> **Aim of the exercise**:
Check each line of the material for "ibmwatson" and report how many lines have it, with nothing added.

> **Excerpted data**:

——

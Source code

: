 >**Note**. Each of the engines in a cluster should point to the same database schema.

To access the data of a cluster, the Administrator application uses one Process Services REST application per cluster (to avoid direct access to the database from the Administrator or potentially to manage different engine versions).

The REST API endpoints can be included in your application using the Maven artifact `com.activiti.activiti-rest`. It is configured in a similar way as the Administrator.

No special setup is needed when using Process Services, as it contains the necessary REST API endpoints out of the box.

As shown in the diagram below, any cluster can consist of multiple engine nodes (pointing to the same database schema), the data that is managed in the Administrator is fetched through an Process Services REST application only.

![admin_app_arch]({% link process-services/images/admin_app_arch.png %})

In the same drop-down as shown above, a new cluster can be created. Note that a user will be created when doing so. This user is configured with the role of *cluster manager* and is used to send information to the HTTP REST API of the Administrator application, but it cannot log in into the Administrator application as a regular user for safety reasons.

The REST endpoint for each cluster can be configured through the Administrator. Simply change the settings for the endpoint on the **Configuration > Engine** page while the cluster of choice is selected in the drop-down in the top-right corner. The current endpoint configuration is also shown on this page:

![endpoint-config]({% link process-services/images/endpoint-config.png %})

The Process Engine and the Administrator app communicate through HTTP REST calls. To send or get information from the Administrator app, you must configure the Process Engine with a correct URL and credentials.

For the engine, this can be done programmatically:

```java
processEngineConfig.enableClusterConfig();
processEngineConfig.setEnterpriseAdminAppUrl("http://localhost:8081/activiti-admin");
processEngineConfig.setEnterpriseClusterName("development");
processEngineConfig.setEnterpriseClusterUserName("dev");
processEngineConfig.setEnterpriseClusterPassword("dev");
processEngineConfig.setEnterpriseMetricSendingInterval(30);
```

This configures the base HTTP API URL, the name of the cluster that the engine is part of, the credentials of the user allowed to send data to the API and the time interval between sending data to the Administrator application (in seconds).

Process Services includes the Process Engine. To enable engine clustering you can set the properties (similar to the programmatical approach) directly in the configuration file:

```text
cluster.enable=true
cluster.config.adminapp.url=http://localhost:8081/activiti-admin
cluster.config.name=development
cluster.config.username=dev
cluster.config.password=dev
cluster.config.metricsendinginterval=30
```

——

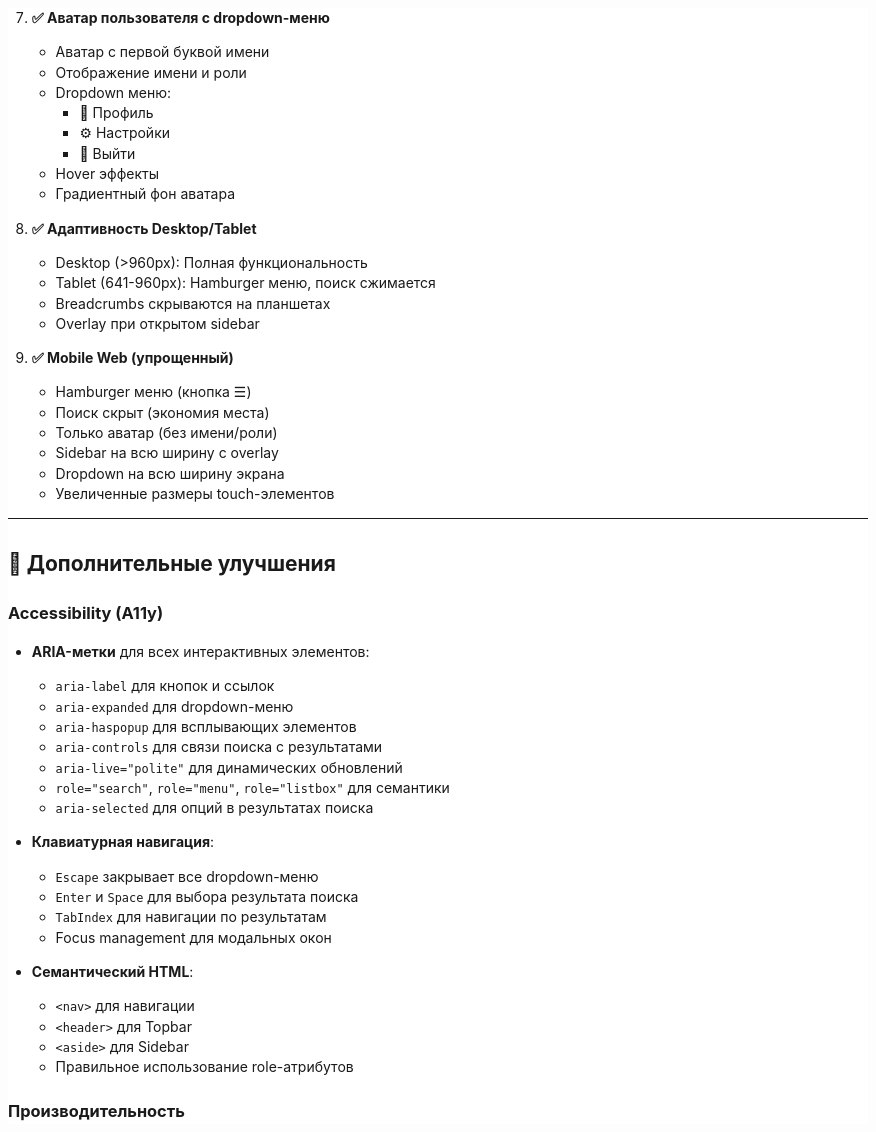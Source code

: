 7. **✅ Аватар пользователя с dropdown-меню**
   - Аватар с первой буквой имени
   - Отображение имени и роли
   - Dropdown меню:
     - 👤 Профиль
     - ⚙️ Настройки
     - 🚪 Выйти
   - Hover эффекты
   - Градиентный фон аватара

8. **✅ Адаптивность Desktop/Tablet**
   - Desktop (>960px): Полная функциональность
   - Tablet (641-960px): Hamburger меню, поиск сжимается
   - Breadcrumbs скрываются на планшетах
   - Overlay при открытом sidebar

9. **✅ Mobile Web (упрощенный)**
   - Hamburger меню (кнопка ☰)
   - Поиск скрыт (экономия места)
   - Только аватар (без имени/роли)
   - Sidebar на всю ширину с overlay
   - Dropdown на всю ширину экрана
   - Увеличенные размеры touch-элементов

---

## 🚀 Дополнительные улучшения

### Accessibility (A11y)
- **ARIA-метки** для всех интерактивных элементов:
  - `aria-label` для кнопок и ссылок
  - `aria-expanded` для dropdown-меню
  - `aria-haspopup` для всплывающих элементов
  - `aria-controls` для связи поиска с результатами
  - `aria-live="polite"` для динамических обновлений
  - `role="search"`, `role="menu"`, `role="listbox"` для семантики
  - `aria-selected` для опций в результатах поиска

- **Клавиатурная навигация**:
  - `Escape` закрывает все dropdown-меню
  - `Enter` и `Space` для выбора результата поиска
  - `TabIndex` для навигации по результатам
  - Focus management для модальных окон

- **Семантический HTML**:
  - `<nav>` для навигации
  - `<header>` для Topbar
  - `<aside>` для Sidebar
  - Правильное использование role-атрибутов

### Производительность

——

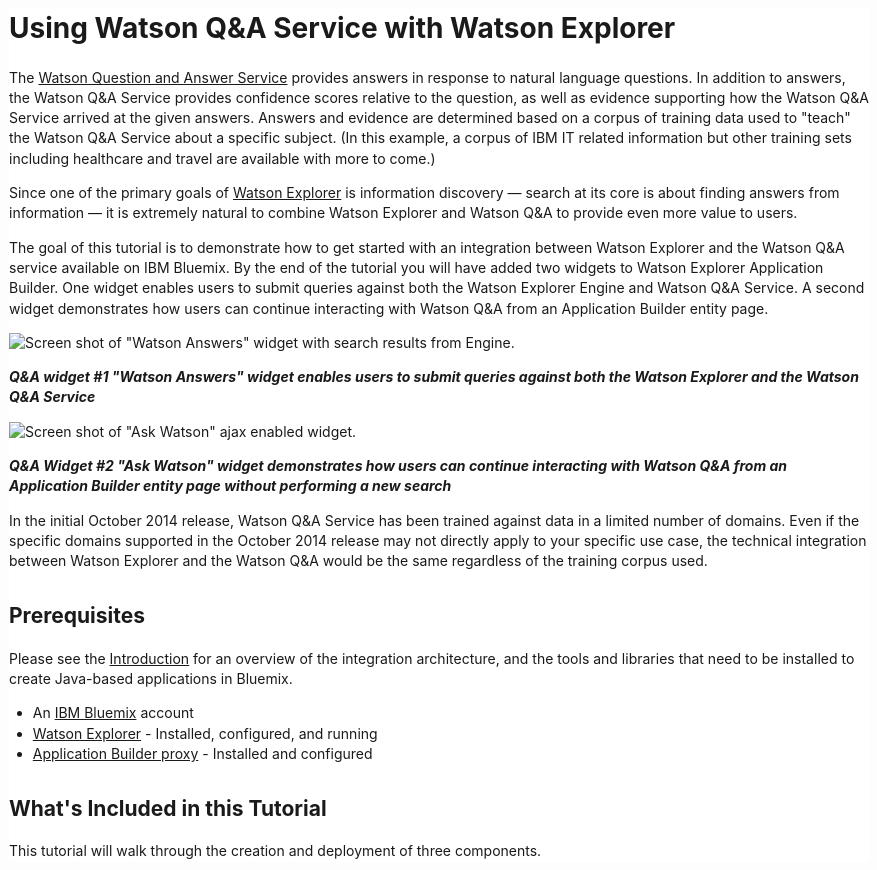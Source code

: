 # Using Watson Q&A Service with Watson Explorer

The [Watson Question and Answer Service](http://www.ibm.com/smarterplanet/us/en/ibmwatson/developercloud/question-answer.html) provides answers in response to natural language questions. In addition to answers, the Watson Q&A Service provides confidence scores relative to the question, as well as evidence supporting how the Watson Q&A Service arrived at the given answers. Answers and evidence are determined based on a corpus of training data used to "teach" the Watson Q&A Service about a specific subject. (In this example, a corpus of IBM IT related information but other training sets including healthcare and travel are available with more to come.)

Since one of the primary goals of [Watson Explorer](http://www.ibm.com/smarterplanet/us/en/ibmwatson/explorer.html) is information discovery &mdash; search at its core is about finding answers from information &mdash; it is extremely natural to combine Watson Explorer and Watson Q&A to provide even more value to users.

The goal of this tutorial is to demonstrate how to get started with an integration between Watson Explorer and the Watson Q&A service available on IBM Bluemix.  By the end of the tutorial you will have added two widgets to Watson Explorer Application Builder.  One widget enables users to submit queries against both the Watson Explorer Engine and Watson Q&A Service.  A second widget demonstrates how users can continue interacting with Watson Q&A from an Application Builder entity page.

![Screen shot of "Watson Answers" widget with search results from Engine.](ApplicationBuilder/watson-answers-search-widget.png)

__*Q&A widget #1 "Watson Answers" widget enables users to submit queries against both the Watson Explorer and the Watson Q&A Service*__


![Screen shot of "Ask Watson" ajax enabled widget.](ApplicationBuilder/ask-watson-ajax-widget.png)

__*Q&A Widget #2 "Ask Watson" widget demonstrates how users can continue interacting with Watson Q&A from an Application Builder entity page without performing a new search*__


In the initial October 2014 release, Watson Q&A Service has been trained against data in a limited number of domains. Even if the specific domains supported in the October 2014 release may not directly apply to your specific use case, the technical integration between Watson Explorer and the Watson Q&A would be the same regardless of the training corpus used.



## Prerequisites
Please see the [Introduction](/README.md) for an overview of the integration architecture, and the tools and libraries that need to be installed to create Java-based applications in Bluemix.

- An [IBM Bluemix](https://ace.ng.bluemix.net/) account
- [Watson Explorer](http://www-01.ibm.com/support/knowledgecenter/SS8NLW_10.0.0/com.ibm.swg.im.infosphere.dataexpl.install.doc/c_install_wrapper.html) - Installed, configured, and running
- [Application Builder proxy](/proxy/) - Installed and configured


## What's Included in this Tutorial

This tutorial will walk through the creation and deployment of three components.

——

> **Result of the task**:
2